Your answer must be the data repeated exactly, with no pictures in it.

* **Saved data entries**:
*-*-*
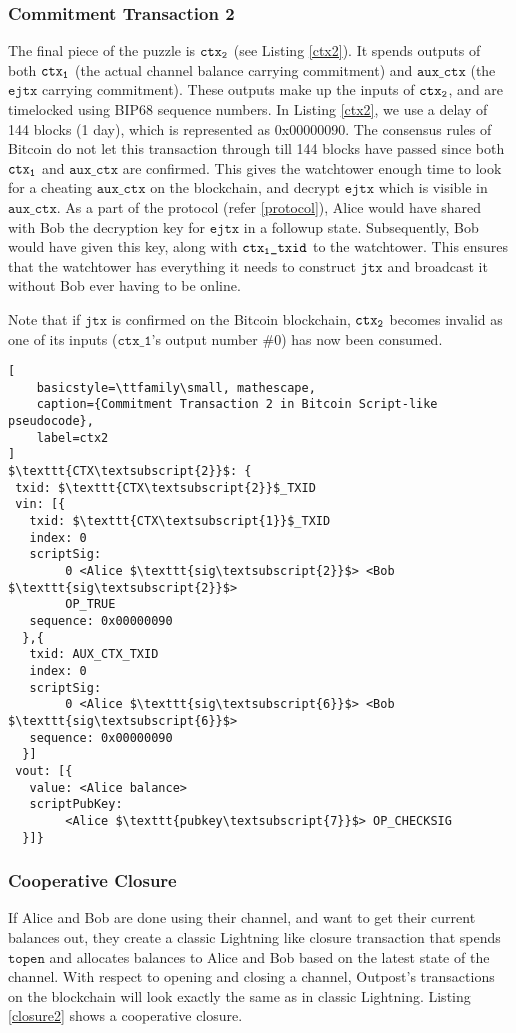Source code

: \subsubsection{Commitment Transaction 2}
The final piece of the puzzle is $\texttt{ctx\textsubscript{2}}$ (see Listing \ref{ctx2}). It spends outputs of both $\texttt{ctx\textsubscript{1}}$ (the actual channel balance carrying commitment) and $\texttt{aux\_ctx}$ (the $\texttt{ejtx}$ carrying commitment). These outputs make up the inputs of $\texttt{ctx\textsubscript{2}}$, and are timelocked using BIP68 \cite{BIP68} sequence numbers. In Listing \ref{ctx2}, we use a delay of 144 blocks (1 day), which is represented as 0x00000090. The consensus rules of Bitcoin do not let this transaction through till 144 blocks have passed since both $\texttt{ctx\textsubscript{1}}$ and $\texttt{aux\_ctx}$ are confirmed. This gives the watchtower enough time to look for a cheating $\texttt{aux\_ctx}$ on the blockchain, and decrypt $\texttt{ejtx}$ which is visible in $\texttt{aux\_ctx}$. As a part of the protocol (refer \ref{protocol}), Alice would have shared with Bob the decryption key for $\texttt{ejtx}$ in a followup state. Subsequently, Bob would have given this key, along with $\texttt{ctx\textsubscript{1}\_txid}$ to the watchtower. This ensures that the watchtower has everything it needs to construct $\texttt{jtx}$ and broadcast it without Bob ever having to be online. 

Note that if $\texttt{jtx}$ is confirmed on the Bitcoin blockchain, $\texttt{ctx\textsubscript{2}}$ becomes invalid as one of its inputs ($\texttt{ctx_1}$'s output number \#0) has now been consumed. 

\begin{lstlisting}[
    basicstyle=\ttfamily\small, mathescape,
    caption={Commitment Transaction 2 in Bitcoin Script-like pseudocode},
    label=ctx2
]
$\texttt{CTX\textsubscript{2}}$: {
 txid: $\texttt{CTX\textsubscript{2}}$_TXID
 vin: [{
   txid: $\texttt{CTX\textsubscript{1}}$_TXID
   index: 0
   scriptSig: 
        0 <Alice $\texttt{sig\textsubscript{2}}$> <Bob $\texttt{sig\textsubscript{2}}$>
        OP_TRUE
   sequence: 0x00000090
  },{
   txid: AUX_CTX_TXID
   index: 0
   scriptSig: 
        0 <Alice $\texttt{sig\textsubscript{6}}$> <Bob $\texttt{sig\textsubscript{6}}$>
   sequence: 0x00000090
  }]
 vout: [{
   value: <Alice balance>
   scriptPubKey: 
        <Alice $\texttt{pubkey\textsubscript{7}}$> OP_CHECKSIG
  }]}
\end{lstlisting}

\subsubsection{Cooperative Closure}
If Alice and Bob are done using their channel, and want to get their current balances out, they create a classic Lightning like closure transaction that spends $\texttt{topen}$ and allocates balances to Alice and Bob based on the latest state of the channel. With respect to opening and closing a channel, Outpost's transactions on the blockchain will look exactly the same as in classic Lightning. Listing \ref{closure2} shows a cooperative closure.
*-*-*
* **SOLUTION**:
Source code

: \subsubsection{Commitment Transaction 2}
The final piece of the puzzle is $\texttt{ctx\textsubscript{2}}$ (see Listing \ref{ctx2}). It spends outputs of both $\texttt{ctx\textsubscript{1}}$ (the actual channel balance carrying commitment) and $\texttt{aux\_ctx}$ (the $\texttt{ejtx}$ carrying commitment). These outputs make up the inputs of $\texttt{ctx\textsubscript{2}}$, and are timelocked using BIP68 \cite{BIP68} sequence numbers. In Listing \ref{ctx2}, we use a delay of 144 blocks (1 day), which is represented as 0x00000090. The consensus rules of Bitcoin do not let this transaction through till 144 blocks have passed since both $\texttt{ctx\textsubscript{1}}$ and $\texttt{aux\_ctx}$ are confirmed. This gives the watchtower enough time to look for a cheating $\texttt{aux\_ctx}$ on the blockchain, and decrypt $\texttt{ejtx}$ which is visible in $\texttt{aux\_ctx}$. As a part of the protocol (refer \ref{protocol}), Alice would have shared with Bob the decryption key for $\texttt{ejtx}$ in a followup state. Subsequently, Bob would have given this key, along with $\texttt{ctx\textsubscript{1}\_txid}$ to the watchtower. This ensures that the watchtower has everything it needs to construct $\texttt{jtx}$ and broadcast it without Bob ever having to be online. 

Note that if $\texttt{jtx}$ is confirmed on the Bitcoin blockchain, $\texttt{ctx\textsubscript{2}}$ becomes invalid as one of its inputs ($\texttt{ctx_1}$'s output number \#0) has now been consumed. 

\begin{lstlisting}[
    basicstyle=\ttfamily\small, mathescape,
    caption={Commitment Transaction 2 in Bitcoin Script-like pseudocode},
    label=ctx2
]
$\texttt{CTX\textsubscript{2}}$: {
 txid: $\texttt{CTX\textsubscript{2}}$_TXID
 vin: [{
   txid: $\texttt{CTX\textsubscript{1}}$_TXID
   index: 0
   scriptSig: 
        0 <Alice $\texttt{sig\textsubscript{2}}$> <Bob $\texttt{sig\textsubscript{2}}$>
        OP_TRUE
   sequence: 0x00000090
  },{
   txid: AUX_CTX_TXID
   index: 0
   scriptSig: 
        0 <Alice $\texttt{sig\textsubscript{6}}$> <Bob $\texttt{sig\textsubscript{6}}$>
   sequence: 0x00000090
  }]
 vout: [{
   value: <Alice balance>
   scriptPubKey: 
        <Alice $\texttt{pubkey\textsubscript{7}}$> OP_CHECKSIG
  }]}
\end{lstlisting}

\subsubsection{Cooperative Closure}
If Alice and Bob are done using their channel, and want to get their current balances out, they create a classic Lightning like closure transaction that spends $\texttt{topen}$ and allocates balances to Alice and Bob based on the latest state of the channel. With respect to opening and closing a channel, Outpost's transactions on the blockchain will look exactly the same as in classic Lightning. Listing \ref{closure2} shows a cooperative closure.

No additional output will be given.